The Federal Reserve Bank in Philadelphia has released figures concerning economic growth and decline for the final quarter of 2015. It should come as no surprise that Louisiana's economy as a whole is struggling. However, there are communities in our state that are actually seeing growth.

Dr. Loren Scott, an economist with LSU, told the Louisiana Radio Network that low prices in oil patch are certainly having an effect on the state's economy as a whole. According to that Federal Reserve report Louisiana was just one of seven states that did not see an upturn in the economy at the end of 2015. According to Dr. Scott that can be tied directly to the decisions of the major oil companies in our state.

All of the major oil companies are cutting back on their capital budgets by a lot. Many of them are exiting the Gulf of Mexico and going into the shale plays in West Texas.

The two communities most affected by these changes in the oilfield are Houma and Lafayette. What's interesting is that one hour either side of Lafayette things appear to be growing.

Mater of fact, of the nine metropolitan areas that we have in the state, only two are growing right now and that's Baton Rouge and Lake Charles.

What does Dr.
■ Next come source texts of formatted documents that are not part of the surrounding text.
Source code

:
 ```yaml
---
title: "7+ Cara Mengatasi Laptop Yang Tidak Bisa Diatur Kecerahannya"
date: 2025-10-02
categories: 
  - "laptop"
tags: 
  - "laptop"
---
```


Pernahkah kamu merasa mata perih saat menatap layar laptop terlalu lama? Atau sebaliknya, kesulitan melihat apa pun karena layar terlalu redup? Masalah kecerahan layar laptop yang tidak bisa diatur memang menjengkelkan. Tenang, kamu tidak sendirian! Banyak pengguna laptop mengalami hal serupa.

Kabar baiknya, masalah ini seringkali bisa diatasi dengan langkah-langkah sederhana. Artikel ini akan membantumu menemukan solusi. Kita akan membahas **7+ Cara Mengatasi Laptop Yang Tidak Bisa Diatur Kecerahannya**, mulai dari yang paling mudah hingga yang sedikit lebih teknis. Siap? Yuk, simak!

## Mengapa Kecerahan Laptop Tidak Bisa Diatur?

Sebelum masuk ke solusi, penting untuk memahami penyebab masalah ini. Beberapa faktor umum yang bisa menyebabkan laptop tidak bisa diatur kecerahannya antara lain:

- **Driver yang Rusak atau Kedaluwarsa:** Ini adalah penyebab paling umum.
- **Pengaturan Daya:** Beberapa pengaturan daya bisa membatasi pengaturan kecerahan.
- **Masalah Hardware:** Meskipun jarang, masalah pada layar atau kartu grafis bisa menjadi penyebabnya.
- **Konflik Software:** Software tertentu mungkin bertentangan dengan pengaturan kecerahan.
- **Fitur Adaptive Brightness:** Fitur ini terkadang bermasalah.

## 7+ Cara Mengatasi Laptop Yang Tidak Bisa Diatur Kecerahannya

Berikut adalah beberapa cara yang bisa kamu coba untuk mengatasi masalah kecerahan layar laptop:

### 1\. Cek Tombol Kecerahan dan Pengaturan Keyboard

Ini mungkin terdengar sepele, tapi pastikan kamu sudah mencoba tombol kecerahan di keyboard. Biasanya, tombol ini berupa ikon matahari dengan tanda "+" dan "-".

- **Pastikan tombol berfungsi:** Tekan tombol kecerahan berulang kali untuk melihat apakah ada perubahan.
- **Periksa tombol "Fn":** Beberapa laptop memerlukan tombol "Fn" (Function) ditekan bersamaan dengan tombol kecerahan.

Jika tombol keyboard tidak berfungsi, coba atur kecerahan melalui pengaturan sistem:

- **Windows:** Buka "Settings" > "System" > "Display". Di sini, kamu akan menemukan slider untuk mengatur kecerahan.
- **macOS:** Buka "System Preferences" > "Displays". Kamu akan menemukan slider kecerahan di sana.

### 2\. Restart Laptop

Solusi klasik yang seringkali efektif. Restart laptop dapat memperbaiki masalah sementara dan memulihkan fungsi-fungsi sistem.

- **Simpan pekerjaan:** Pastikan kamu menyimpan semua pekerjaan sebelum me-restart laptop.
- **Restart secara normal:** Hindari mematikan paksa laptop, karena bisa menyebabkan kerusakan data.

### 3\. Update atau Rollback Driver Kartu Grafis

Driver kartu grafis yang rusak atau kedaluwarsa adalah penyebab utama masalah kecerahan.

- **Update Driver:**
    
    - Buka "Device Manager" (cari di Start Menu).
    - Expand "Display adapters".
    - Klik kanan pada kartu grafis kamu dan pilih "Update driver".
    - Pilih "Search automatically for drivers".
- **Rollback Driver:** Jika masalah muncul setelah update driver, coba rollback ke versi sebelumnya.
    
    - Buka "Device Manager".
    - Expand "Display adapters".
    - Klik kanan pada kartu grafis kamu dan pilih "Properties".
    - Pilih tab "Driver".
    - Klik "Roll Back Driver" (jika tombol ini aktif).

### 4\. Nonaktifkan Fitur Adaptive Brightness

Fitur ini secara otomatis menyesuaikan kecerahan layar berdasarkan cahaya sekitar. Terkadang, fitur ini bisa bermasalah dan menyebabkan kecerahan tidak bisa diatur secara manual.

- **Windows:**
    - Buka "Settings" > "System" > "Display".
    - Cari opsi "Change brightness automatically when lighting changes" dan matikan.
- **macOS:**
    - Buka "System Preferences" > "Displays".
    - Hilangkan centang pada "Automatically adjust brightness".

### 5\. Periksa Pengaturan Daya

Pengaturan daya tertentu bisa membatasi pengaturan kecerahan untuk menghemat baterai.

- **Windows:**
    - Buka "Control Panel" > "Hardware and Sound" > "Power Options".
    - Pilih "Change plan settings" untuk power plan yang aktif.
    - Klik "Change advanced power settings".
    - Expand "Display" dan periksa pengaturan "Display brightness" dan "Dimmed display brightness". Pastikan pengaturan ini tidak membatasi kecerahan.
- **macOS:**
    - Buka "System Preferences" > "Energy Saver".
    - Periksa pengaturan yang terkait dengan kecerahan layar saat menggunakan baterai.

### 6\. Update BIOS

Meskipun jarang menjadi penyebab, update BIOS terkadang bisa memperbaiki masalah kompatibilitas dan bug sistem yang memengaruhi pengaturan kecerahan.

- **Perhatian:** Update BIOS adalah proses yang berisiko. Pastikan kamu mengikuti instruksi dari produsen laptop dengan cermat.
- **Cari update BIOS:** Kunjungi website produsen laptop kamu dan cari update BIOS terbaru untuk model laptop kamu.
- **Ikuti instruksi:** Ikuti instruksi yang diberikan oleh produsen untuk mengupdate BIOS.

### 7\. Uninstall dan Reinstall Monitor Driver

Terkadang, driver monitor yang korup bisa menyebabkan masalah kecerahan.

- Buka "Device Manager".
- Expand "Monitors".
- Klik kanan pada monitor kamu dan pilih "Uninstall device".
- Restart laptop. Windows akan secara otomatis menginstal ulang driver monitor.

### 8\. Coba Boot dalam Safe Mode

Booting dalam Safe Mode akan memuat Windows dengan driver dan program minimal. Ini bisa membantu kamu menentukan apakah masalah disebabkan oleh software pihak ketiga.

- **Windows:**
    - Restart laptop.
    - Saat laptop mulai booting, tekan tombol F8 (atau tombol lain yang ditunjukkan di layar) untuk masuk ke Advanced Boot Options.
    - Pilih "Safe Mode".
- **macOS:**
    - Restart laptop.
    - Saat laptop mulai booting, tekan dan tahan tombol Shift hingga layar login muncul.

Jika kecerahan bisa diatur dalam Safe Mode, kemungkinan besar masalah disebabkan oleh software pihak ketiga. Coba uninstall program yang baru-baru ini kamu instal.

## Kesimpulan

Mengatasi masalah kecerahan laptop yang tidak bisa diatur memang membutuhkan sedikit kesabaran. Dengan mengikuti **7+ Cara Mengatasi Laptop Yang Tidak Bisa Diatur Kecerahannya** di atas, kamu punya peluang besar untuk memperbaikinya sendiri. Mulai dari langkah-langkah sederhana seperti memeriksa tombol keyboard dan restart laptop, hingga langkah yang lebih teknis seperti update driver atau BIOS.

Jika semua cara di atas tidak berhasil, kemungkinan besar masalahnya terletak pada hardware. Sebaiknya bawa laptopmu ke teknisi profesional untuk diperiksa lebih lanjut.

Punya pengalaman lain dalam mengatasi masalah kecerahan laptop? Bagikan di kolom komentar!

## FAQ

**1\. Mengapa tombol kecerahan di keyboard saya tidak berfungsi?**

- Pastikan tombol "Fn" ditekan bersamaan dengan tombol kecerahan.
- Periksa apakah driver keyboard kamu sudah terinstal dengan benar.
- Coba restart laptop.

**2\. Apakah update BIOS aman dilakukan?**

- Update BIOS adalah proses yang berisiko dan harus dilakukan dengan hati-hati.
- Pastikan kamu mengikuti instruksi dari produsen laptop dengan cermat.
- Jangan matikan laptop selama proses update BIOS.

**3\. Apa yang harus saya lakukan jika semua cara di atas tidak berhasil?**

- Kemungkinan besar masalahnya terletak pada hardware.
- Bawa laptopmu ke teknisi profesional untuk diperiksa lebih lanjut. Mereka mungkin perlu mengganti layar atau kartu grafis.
Scott see for the remainder of 2016?  He suggested in his remarks that there could be job growth in the state by the latter part of the year. A lot of that job growth will depend on Saudi Arabia and the decisions they make regarding oil production.

They could change this in a heartbeat by simply turning the faucet off and not plugging so much oil in the market.

In other words a simple case of supply and demand. The less the supply the greater the demand. The higher the demand, the higher the price. When the prices get back to a profitable margin then more and more Louisiana residents will be able to get back to their jobs in the oil and gas industry.